CLAASEN J :
 The applicant (defendant in the main matter) approached this court for leave to appeal against a ruling in an application to amend pleadings brought by the respondent (plaintiff in the main matter). The said ruling granted the application for amendment of pleadings, with costs to be capped in terms of r 32(11).
 Apart from the leave to appeal, the applicant also seeks condonation for the late filing of this application, leave to withdraw the application for leave to appeal filed on 29 May 2023 and accepting the application for leave to appeal that was filed on 02 June 2023 as well as costs in the event that it is opposed.
 The court invited the parties to argue both applications as prospects of success have a bearing on the question as to whether leave to appeal ought to be granted. The test for leave to appeal is whether another court may come to a different conclusion on the matter in question.
 Although the condonation application and the application for leave to appeal was opposed, during the arguments, the respondent no longer took issue with the condonation. Counsel for the applicant however correctly argued that he nevertheless still has to satisfy the requirements for that. An applicant that seeks condonation has to provide a reasonable explanation for the delay and persuade the court that there are prospects of success.
 The explanation proffered is that the legal practitioner had confused the applicable rules and had erroneously harbored under the impression that the matter resort under the rule 7(1) of the Rules of the Supreme Court instead of rule 115(2) of the Rules of the High Court. The applicant is three days late with its application, which is not an excessive time period.
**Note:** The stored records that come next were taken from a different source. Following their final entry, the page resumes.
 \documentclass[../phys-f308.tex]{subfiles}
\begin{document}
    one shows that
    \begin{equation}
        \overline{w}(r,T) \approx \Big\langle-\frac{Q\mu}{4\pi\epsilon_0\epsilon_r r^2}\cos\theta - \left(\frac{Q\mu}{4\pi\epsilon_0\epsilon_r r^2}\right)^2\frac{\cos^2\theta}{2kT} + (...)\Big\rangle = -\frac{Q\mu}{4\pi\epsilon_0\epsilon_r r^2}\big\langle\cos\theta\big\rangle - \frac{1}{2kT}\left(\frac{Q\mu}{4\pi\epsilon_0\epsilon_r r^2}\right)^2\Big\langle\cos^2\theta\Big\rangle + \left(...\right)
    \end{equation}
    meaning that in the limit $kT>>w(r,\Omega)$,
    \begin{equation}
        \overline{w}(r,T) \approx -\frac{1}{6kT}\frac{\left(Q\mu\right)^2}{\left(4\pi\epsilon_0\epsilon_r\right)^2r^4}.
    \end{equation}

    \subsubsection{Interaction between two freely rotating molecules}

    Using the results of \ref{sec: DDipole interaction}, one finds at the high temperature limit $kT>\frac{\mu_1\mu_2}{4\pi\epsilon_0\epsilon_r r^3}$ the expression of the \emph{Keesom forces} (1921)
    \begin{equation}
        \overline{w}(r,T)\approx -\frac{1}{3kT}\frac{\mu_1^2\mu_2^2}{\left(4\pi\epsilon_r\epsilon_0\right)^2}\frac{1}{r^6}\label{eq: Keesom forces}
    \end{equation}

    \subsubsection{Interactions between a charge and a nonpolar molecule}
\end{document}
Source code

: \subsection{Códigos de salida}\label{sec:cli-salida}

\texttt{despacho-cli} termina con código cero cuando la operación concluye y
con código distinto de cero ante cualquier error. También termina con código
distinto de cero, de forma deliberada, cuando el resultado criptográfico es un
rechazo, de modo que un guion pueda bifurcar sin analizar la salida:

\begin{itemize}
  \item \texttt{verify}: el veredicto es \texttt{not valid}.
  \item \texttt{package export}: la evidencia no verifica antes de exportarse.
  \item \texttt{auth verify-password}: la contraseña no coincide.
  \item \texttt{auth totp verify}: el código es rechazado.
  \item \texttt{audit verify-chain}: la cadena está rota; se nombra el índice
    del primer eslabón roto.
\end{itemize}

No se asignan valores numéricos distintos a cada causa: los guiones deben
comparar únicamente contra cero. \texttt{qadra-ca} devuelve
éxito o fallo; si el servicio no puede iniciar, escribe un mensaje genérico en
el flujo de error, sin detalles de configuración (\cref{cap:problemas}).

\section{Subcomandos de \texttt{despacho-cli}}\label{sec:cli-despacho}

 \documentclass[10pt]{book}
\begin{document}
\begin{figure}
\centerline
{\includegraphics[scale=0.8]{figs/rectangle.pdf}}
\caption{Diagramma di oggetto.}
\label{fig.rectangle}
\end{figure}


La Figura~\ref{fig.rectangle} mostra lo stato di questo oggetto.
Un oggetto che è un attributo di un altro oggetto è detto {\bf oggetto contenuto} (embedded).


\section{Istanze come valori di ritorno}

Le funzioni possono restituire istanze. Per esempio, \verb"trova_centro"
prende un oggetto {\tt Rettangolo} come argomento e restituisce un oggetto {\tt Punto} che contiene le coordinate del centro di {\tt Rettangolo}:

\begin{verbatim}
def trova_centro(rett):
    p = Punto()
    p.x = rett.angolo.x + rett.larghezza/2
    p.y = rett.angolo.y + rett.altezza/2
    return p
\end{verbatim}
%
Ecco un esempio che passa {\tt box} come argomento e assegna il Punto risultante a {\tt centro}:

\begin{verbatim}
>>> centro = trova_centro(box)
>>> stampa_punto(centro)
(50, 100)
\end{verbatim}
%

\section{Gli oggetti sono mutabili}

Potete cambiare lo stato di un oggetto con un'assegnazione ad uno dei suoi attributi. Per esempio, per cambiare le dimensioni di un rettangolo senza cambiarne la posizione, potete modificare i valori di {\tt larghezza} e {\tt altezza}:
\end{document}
 As for the second leg of the test, counsel for the applicant summarized the two grounds of appeal as pertaining to the issue of prescription and the issue of costs of the amendment application. He construed a certain sentence in this court’s ruling on the amendment of pleadings as constituting a final pronouncement as to the issue of prescription. In support of his contention he cited Stroud v Steel Engineering Co Ltd and another wherein it was stated that when prescription is not common cause, an application for the amendment of a claim whereby a new cause of action is introduced, is normally not the place to attempt to have that issue decided. He also referred to Negongo v Nampost Limited wherein a ruling was made on a special plea of prescription after it had been argued.
 Counsel for the respondent argued that there is no merit in the application for leave to appeal. He submitted that it is not possible to construe the particular sentence that counsel for the applicant referred to as being a final pronouncement on prescription, especially since further along it is categorically stated that the applicant will be afforded the chance to plead again to the amended particulars. He also argued that the Negonga matter does not support the applicant as the special plea was dismissed. He also referred to the applicable principles as set out in Hartzenberg v Standard Bank Namibia Limited on which reliance was placed during the arguments in the hearing of the amendment of pleadings and there is no need to rehash it here.
 As for the adverse cost order, counsel for the applicant argued that the costs order should have been granted in favour of the defendant, who is burdened with the prejudice by the additional pleadings to be filed again. Counsel for that respondent argued that normally cost follows the event. He submitted that amendment applications constitute an exception to the preceding rule, as the party that seeks the indulgence ought to pay. However, he qualified that by saying that when a party who opposes has no good grounds to do so, it is within the court’s discretion for such a party to bear the costs. In the current matter before court he argued that the main objection in the amendment application was the prescription issue, whilst the defendant knew that they can plead afresh, which justifies the adverse cost order.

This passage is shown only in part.